DRL Spacecraft Ops

Spring 2026

1. Program Overview and Objectives

The Deep Reinforcement Learning for Spaceflight Operations program focuses on applying state-of-the-art deep reinforcement learning methods to realistic, high-fidelity spaceflight problems. The program serves as the lab's primary integration layer between foundational reinforcement learning research and operationally relevant astrodynamics, guidance, and spacecraft autonomy use cases.

The central objective of this program is to develop reusable, lightweight, and well-tested simulation environments that capture the essential structure of real spaceflight operations problems without becoming mission-specific or monolithic. These environments are intended to establish best practices for formulating spaceflight problems as reinforcement learning or semi-Markov decision processes, including clear definitions of state, action, reward, constraints, and termination logic.
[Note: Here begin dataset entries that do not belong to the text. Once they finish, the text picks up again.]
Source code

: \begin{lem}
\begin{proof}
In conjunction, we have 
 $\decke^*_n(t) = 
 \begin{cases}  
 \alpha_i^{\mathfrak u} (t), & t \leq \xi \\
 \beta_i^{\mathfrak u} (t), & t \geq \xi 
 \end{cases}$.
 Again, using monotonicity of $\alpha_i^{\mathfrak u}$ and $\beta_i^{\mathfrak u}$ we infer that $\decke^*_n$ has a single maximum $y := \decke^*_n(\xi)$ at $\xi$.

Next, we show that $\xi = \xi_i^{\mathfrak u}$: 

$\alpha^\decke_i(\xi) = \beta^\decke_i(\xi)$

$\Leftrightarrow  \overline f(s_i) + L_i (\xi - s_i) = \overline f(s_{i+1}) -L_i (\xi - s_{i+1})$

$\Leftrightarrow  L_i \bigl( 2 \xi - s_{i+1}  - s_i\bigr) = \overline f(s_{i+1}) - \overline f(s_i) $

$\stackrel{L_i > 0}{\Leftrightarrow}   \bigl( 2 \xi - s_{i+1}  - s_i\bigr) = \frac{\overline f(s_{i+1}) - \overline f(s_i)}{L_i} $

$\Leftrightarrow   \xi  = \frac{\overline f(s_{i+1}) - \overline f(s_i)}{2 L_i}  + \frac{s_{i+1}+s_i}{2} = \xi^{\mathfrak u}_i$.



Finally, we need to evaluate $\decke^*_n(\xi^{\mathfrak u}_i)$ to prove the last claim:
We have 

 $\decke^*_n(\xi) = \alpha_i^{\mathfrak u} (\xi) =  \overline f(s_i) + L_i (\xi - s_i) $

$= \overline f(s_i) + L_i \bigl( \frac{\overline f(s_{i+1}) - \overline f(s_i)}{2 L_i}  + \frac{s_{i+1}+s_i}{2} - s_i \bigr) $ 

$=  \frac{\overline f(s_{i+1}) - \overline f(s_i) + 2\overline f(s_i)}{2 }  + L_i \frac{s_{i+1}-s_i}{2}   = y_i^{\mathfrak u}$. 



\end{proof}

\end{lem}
The program is also responsible for providing shared abstractions, tooling, and examples that downstream research projects can extend without re-implementing core functionality.
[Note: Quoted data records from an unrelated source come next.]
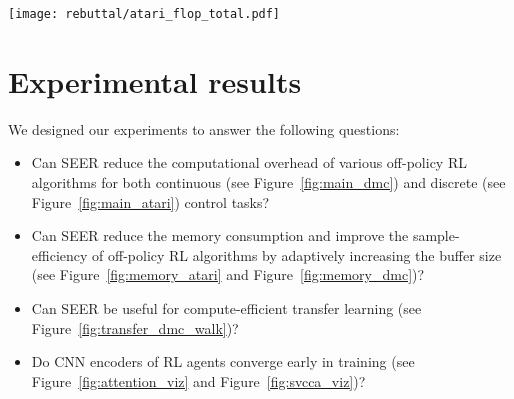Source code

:\documentclass{article}
\begin{document}
\begin{figure*} [t] \centering
\texttt{[image: rebuttal/atari\_flop\_total.pdf]}
\caption{Learning curves for Rainbow with and without SEER, where the x-axis shows estimated cumulative FLOPs. The dotted gray line denotes the encoder freezing time $t=T_f$. The solid line and shaded regions represent the mean and standard deviation, respectively, across five runs.}
\label{fig:main_atari}
\vspace{-0.1in}
\end{figure*}



\section{Experimental results}


We designed our experiments to answer the following questions: 
\begin{itemize} [leftmargin=8mm] \setlength\itemsep{0.1em}
  \item Can SEER reduce the computational overhead of various off-policy RL algorithms for both continuous (see Figure~\ref{fig:main_dmc}) and discrete (see Figure~\ref{fig:main_atari}) control tasks?
  \item Can SEER reduce the memory consumption and improve the sample-efficiency of off-policy RL algorithms by adaptively increasing the buffer size (see Figure~\ref{fig:memory_atari} and Figure~\ref{fig:memory_dmc})?
  \item Can SEER be useful for compute-efficient transfer learning (see Figure~\ref{fig:transfer_dmc_walk})?
  \item Do CNN encoders of RL agents converge early in training (see Figure~\ref{fig:attention_viz} and Figure~\ref{fig:svcca_viz})? 
\end{itemize}
\end{document}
A key goal is to enable graduate and undergraduate researchers to rapidly prototype, train, evaluate, and analyze DRL agents in realistic mission scenarios, while maintaining tight integration with the lab's broader ecosystem. This includes direct compatibility with the Foundational DRL program's algorithms and tooling, as well as alignment with astrodynamics latent models and high-fidelity flight dynamics simulators. Although the program is application-driven, environments and tools must remain sufficiently general to support algorithmic research, ablation studies, and operational trade analyses rather than single-use demonstrations.

2. Scope and Non-Goals

This program encompasses environment design and problem formulation for spaceflight operations, integration with high-fidelity dynamics and flight software simulators, and the development of clean interfaces to modern reinforcement learning libraries. It owns metrics, logging, and evaluation pipelines tailored to spaceflight tasks, as well as documentation, tutorials, and onboarding materials that lower the barrier to entry for new users.

Explicitly excluded from scope are new reinforcement learning algorithm development, mission-specific autonomy pipelines, and tightly coupled operational software that cannot be reused across scenarios. The program is not intended to produce flight-qualified autonomy systems, nor to absorb one-off environments that do not align with shared abstractions and reuse goals.

3. Core Deliverables for the First Semester

By the end of the semester, the program is expected to deliver a shared environment repository that serves as the lab's canonical collection of DRL-ready spaceflight environments. This repository should be lightweight and modular, with a clear separation between spacecraft dynamics, sensing, actuation, reward logic, operational constraints, and agent interfaces. Dependencies should be kept minimal and justified, with a strong preference for composability and clarity over feature breadth.

The repository should include a small set of well-documented reference environments representing canonical spaceflight operations problems. These are expected to span multiple mission classes, such as rendezvous and proximity operations, agile Earth observation (including scheduling and strip-imaging constraints), station keeping and orbit maintenance, small-body proximity operations, and cislunar scenarios such as NRHO operations. Each environment should clearly state its problem formulation and assumptions, define observation and action spaces, specify reward and termination logic, and include a baseline controller or heuristic policy for comparison.

In addition to the environments themselves, the program must provide a standardized training and evaluation pipeline that allows DRL agents to be trained using external RL libraries. This includes logging, checkpointing, and evaluation scripts, as well as explicit support for both episodic and semi-MDP formulations where appropriate.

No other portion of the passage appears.